::: RECORDS SHOWN :::

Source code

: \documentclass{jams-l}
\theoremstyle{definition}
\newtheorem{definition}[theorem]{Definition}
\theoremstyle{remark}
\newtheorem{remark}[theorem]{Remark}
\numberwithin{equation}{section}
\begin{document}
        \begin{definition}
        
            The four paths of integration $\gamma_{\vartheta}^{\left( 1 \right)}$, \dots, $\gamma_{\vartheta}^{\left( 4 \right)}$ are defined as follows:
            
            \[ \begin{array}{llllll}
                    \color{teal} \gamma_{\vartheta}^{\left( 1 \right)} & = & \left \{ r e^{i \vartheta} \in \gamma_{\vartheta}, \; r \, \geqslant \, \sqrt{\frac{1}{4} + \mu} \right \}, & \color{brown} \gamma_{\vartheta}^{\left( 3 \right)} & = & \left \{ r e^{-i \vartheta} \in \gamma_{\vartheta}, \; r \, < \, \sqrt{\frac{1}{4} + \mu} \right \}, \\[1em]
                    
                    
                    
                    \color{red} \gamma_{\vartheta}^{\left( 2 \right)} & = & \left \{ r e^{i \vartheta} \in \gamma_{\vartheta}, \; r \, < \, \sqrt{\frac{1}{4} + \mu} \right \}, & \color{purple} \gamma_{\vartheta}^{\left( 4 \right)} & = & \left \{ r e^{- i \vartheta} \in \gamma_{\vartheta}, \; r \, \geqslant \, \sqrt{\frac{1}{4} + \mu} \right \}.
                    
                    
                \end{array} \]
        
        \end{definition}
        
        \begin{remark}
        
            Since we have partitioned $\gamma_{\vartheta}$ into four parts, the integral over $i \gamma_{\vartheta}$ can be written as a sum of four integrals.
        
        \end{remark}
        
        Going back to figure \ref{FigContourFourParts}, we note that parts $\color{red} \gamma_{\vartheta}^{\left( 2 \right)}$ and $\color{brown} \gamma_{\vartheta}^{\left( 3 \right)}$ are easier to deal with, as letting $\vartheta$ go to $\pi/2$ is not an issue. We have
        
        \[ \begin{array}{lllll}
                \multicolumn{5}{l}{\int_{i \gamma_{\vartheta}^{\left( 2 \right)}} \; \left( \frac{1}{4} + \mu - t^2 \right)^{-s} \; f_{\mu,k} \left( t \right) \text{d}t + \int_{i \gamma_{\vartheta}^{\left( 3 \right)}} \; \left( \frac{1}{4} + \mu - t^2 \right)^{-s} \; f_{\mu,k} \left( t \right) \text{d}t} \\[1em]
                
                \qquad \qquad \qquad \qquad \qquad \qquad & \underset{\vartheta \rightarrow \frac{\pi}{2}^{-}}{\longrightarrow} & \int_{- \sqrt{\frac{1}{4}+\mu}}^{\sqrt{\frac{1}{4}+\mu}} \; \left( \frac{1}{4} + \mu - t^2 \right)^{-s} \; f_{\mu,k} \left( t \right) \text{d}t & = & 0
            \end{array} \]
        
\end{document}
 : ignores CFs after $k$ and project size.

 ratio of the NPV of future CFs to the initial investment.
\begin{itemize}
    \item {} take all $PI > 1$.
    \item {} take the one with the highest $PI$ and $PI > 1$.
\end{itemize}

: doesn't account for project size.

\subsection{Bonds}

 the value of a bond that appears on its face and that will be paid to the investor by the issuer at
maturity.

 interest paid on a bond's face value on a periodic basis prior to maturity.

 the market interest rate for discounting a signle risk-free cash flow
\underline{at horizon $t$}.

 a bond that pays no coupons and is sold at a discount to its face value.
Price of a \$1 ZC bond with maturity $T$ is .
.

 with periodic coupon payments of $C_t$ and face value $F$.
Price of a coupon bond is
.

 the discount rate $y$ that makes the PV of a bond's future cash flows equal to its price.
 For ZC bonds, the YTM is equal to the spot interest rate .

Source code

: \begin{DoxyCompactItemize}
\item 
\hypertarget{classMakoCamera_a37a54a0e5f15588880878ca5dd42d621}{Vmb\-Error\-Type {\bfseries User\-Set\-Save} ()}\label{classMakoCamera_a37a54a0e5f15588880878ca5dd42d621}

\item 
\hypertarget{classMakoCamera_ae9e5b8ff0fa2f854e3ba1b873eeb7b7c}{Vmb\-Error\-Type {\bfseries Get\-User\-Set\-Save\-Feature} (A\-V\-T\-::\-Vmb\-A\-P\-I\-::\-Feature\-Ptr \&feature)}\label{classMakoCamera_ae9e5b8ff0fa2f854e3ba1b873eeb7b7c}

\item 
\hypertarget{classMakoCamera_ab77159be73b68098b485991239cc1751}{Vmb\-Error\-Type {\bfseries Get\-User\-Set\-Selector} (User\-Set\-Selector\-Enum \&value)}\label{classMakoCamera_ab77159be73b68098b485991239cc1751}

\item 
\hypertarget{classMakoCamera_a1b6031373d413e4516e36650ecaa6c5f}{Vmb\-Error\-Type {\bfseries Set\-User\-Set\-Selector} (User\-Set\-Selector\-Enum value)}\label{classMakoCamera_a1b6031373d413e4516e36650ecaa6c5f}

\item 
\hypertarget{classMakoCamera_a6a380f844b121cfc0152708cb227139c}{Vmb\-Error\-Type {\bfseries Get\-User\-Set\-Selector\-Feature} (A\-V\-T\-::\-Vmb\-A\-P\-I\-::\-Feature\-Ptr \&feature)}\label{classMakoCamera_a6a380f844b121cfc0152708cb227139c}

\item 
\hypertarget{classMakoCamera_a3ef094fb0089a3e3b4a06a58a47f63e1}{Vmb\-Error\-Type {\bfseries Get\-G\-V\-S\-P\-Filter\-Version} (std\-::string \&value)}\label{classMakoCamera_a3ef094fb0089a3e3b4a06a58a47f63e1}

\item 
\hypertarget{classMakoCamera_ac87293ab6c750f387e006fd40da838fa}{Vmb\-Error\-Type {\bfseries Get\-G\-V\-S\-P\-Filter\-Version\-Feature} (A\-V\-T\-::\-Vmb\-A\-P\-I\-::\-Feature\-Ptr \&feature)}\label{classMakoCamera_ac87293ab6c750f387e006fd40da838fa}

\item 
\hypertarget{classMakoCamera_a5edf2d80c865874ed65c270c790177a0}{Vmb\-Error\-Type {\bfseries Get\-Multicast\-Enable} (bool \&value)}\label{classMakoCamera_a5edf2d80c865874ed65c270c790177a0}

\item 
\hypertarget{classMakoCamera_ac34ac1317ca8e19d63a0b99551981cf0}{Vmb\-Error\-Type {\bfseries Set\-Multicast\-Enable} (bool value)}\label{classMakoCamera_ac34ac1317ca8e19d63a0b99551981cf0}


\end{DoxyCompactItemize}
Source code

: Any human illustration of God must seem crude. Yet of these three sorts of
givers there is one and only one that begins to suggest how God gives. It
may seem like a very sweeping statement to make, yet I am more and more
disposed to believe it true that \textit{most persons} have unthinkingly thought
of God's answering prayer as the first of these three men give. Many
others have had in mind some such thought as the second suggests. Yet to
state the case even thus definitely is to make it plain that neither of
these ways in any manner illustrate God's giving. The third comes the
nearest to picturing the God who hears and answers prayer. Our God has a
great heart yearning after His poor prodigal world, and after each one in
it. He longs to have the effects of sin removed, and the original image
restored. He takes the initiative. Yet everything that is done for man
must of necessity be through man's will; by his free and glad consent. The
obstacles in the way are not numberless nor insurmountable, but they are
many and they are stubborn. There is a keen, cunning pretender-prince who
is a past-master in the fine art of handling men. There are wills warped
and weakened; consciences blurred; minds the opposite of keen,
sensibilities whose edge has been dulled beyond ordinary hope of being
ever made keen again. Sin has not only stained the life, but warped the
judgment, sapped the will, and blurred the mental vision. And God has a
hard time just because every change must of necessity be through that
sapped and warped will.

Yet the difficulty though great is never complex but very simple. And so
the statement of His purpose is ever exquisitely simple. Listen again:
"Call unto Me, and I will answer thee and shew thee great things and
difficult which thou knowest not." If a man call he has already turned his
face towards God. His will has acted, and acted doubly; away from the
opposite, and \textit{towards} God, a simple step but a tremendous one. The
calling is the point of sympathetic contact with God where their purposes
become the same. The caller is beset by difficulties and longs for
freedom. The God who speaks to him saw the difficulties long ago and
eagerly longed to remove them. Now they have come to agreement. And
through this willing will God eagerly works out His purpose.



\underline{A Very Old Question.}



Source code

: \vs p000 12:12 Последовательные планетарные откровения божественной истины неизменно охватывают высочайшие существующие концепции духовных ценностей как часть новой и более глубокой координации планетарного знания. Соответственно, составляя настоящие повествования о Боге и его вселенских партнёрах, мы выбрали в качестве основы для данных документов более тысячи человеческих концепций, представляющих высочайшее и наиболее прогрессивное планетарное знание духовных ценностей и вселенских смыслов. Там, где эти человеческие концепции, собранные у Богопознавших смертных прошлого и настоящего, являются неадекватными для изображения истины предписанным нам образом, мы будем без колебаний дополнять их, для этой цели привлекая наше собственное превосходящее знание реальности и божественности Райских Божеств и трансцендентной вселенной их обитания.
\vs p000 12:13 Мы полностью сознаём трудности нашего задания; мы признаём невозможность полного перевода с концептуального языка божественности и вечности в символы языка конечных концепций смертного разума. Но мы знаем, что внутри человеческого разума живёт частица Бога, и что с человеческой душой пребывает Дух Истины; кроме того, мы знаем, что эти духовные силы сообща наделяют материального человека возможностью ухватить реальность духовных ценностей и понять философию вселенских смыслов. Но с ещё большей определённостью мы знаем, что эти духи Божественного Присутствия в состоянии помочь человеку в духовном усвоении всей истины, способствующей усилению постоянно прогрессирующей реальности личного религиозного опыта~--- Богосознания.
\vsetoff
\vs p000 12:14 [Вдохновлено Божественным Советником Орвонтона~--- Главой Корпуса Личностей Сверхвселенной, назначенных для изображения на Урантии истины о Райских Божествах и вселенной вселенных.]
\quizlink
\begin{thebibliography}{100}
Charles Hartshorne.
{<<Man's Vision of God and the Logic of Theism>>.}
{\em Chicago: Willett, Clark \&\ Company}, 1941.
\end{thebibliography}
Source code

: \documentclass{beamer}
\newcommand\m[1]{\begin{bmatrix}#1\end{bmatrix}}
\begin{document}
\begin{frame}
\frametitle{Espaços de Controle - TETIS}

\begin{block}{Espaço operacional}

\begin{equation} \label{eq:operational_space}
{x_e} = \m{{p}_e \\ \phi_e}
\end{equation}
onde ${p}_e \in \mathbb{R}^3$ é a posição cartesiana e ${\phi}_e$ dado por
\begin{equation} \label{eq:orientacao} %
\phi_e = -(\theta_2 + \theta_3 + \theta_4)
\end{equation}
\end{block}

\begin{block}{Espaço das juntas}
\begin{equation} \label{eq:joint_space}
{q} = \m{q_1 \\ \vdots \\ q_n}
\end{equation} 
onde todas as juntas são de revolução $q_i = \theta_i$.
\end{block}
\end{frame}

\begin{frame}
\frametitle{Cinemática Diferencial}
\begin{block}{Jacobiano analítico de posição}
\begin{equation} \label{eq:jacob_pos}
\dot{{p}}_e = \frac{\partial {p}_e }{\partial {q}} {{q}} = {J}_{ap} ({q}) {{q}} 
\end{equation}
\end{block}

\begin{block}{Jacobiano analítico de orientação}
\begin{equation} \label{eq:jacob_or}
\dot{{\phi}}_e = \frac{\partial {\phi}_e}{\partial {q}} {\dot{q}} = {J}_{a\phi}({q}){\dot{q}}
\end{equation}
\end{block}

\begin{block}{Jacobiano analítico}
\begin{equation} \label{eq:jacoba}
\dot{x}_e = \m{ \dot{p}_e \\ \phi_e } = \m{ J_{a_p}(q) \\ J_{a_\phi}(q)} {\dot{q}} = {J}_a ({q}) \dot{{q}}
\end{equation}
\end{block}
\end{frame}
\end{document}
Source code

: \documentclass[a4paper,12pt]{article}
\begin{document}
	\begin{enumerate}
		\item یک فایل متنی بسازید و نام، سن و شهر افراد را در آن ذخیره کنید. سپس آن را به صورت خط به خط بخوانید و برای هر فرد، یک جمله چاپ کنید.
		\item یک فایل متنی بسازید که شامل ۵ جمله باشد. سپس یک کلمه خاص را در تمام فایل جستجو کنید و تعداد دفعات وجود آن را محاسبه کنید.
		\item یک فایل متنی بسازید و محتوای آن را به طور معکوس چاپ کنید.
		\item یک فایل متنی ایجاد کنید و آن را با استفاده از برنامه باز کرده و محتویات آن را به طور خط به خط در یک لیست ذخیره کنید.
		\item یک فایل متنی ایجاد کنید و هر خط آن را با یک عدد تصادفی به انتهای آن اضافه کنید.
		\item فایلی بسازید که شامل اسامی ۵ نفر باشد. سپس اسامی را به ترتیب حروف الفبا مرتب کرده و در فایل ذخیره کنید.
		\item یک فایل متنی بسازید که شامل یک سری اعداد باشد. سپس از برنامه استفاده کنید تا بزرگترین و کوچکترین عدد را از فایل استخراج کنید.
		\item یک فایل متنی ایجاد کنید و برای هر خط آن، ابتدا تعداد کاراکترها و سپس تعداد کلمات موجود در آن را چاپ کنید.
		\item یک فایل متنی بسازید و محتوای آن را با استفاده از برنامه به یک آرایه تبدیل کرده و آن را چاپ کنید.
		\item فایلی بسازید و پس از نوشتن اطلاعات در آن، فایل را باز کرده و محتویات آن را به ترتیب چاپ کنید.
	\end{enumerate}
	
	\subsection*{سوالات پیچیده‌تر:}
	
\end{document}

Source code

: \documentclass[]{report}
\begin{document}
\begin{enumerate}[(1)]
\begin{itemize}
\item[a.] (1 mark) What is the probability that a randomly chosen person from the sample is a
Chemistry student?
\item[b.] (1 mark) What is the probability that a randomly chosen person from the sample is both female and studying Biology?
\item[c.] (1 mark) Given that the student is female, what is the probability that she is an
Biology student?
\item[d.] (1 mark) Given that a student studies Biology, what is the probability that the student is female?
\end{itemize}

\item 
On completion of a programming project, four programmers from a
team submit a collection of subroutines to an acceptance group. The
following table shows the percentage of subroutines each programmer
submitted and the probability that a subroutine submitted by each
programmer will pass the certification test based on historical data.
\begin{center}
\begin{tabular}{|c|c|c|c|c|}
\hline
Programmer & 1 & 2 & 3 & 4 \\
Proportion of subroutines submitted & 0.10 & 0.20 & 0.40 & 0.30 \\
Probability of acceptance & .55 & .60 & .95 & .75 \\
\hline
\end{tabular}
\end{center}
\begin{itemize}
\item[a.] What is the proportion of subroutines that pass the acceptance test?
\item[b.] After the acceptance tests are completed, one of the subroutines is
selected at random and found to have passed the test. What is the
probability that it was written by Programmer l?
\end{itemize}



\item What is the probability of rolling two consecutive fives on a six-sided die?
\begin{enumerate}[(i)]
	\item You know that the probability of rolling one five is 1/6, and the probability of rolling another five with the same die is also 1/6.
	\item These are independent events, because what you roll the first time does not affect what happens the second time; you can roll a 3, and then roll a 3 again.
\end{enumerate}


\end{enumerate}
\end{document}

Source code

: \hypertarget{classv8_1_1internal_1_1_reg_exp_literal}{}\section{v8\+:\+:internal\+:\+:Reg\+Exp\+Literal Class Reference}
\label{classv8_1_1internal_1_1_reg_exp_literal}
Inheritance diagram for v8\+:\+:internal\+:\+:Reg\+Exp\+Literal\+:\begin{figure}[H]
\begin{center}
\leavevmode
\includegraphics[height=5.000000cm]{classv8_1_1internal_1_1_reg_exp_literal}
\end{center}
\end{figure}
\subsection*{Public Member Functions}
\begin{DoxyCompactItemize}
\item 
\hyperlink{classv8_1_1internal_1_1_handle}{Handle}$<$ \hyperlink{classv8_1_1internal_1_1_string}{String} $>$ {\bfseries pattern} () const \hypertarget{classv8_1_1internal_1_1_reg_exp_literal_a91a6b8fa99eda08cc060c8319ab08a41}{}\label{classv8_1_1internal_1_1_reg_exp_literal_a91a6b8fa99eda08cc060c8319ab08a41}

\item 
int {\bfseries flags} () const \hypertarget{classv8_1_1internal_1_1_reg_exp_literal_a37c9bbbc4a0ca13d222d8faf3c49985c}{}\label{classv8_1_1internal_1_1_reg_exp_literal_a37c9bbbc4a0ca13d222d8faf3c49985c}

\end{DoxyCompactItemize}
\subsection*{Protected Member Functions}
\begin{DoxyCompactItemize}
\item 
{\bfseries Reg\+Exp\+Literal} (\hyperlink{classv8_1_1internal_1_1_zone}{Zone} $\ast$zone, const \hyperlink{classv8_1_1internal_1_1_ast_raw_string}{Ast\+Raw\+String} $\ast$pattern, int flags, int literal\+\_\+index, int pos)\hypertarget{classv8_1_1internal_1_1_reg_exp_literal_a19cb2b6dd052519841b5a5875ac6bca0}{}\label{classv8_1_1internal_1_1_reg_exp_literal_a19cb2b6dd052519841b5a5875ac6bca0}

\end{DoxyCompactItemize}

:::

EXERCISE BRIEF
Each line carrying the string "submitted" should be copied out from the entries.

TASK OUTPUT
submitted and the probability that a subroutine submitted by each
Proportion of subroutines submitted & 0.10 & 0.20 & 0.40 & 0.30 \\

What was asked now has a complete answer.